For everyone that came to know her afterward, she would bring the summertime with her wherever she went. When people spoke to her, their hearts felt lighter.

When her well-wishers come up to me, they do not mention Chef Fatima Ali, who won awards, created cuisines, and ran some of the world’s finest restaurants. They mention Fati, the girl that made them laugh, that was there for them when they cried, whose humanity shone through in everything she did.

That’s not to take away from what she ended up accomplishing; it is to say that the first led to the second. Fatima became the youngest sous chef at one of the largest restaurant companies in the world; she worked as a sous chef at Café Centro in New York, and as an executive sous chef at both La Fonda Del Sol and Stella 34 Trattoria at Macy’s.

She became the first Pakistani to win Chopped, the cooking reality show, and was voted fan favourite on Top Chef. The essay she wrote about her battle with cancer won her the James Beard Media Award in 2019. She won laurels in such widely disparate fields – culinary, literary, television — before she turned the age of 30. There is not a single barrier she did not break: in areas where success is only granted to middle-aged men, Fatima smashed every glass ceiling she could. She transcended age, gender, faith, and ethnicity, and proudly planted a flag of her own.

And yet even after all that, she was fated to be something else.

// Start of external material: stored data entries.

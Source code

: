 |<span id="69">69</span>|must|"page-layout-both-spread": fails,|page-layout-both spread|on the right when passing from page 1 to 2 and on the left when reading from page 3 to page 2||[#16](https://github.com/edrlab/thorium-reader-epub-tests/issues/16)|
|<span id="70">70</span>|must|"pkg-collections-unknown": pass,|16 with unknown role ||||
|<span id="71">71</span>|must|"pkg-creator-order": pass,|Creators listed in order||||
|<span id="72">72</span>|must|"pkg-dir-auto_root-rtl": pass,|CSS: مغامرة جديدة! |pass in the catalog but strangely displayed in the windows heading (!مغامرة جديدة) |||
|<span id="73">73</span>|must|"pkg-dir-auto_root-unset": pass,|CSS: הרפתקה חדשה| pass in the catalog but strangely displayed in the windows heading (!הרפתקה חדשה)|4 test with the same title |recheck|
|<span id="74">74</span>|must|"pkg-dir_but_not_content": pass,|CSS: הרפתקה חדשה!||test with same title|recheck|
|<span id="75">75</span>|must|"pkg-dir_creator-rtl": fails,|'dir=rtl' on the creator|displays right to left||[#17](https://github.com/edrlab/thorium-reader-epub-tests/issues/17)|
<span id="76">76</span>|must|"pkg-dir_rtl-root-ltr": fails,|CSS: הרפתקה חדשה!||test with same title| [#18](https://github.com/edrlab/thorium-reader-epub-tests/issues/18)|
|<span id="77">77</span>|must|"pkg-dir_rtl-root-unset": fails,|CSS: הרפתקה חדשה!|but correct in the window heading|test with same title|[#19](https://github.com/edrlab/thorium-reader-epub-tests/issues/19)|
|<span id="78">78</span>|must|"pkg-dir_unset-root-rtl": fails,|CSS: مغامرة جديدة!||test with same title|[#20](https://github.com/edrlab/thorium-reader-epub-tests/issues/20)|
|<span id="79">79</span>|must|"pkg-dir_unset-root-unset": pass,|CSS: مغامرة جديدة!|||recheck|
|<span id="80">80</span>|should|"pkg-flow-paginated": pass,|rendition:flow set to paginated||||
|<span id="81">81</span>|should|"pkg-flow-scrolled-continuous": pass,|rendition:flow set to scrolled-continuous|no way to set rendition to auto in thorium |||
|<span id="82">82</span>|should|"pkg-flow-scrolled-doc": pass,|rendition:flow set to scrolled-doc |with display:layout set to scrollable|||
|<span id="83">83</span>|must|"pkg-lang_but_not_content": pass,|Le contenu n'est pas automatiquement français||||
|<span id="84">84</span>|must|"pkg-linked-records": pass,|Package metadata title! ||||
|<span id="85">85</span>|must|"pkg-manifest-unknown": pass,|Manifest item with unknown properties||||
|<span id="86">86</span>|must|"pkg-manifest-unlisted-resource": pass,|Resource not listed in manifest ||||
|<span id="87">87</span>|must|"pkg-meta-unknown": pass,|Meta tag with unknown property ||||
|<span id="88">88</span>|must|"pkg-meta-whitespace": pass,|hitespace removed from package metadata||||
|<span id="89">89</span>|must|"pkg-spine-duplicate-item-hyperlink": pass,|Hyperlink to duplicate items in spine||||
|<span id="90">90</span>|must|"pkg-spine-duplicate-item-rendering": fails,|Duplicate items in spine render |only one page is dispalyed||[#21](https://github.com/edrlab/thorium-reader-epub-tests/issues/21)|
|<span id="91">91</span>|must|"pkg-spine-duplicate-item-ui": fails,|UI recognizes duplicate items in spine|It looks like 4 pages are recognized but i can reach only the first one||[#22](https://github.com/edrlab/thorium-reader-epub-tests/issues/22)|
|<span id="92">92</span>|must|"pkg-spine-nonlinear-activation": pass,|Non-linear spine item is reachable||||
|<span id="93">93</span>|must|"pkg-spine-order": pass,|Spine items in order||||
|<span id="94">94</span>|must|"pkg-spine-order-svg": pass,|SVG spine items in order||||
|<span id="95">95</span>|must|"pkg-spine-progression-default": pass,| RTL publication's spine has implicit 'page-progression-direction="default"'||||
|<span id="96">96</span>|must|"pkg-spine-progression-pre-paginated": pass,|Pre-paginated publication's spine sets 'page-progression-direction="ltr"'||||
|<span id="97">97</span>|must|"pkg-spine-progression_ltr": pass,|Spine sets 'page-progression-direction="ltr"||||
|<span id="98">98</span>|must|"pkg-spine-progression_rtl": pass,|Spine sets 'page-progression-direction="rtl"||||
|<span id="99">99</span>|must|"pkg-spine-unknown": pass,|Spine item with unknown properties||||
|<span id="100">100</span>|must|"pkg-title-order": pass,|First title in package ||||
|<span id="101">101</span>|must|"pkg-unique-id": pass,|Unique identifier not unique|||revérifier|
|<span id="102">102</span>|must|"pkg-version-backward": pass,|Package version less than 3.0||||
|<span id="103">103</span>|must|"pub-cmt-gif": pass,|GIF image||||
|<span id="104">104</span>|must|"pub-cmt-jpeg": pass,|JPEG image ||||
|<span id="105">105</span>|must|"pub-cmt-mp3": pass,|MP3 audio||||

Diagnosed with Ewing’s sarcoma, Fatima refused to let cancer extinguish her star – she made it burn even brighter than it did before, spending a life filled with meaning, one that became a symbol of perseverance to people across the globe.

As she wrote last September: “When we think we have all the time in the world to live, we forget to indulge in the experiences of living.”

This is undeniable: we are so often bogged down by the here and now, by our daily wear and tear — papers and presentations, taxes and traffic — we run the risk of never realising what we are all doing here in the first place.

What was the message of our lives? What lessons did we leave behind? Most of all, did we leave the world a better place for having passed through it?

Fatima answered all those questions in her own way, by living each moment with purpose. She understood, with the sort of wisdom that was beyond her years, that the measure of our lives is not defined by our destination, but by the amount of distance we have travelled to get there. In Fatima’s case, some of that distance was literal: from Lahore to Karachi to New York to Los Angeles – I find it fitting that Fatima would cover all those miles between the city of lights and the city of angels; she represented both those things to so many people.

Each minute of hers had meaning in it: whether that meant having truffletoast in Brooklyn, or cooking at Thanksgiving, or helping, as she had always done, those that needed it.

Last November, Fatima wrote a note to her younger self, the 18-year-old Fati. I feel it is also a message to every 18-year-old, to every young person that navigates the waters of their lives, looking to find peace and joy. It is her own message that I thought to end on:

“I know the thought of an ordinary existence makes your skin crawl, but sometimes you have to keep it simple, slow down, and don’t take things so seriously. It may seem like a lot. Almost too much for you at times, but I’m here to tell you that with the love and support of your family, friends and well-wishers, that chain becomes a meagre string around your neck. You are no longer shackled against your will. You no longer wear your chains with grace. You are grace itself.”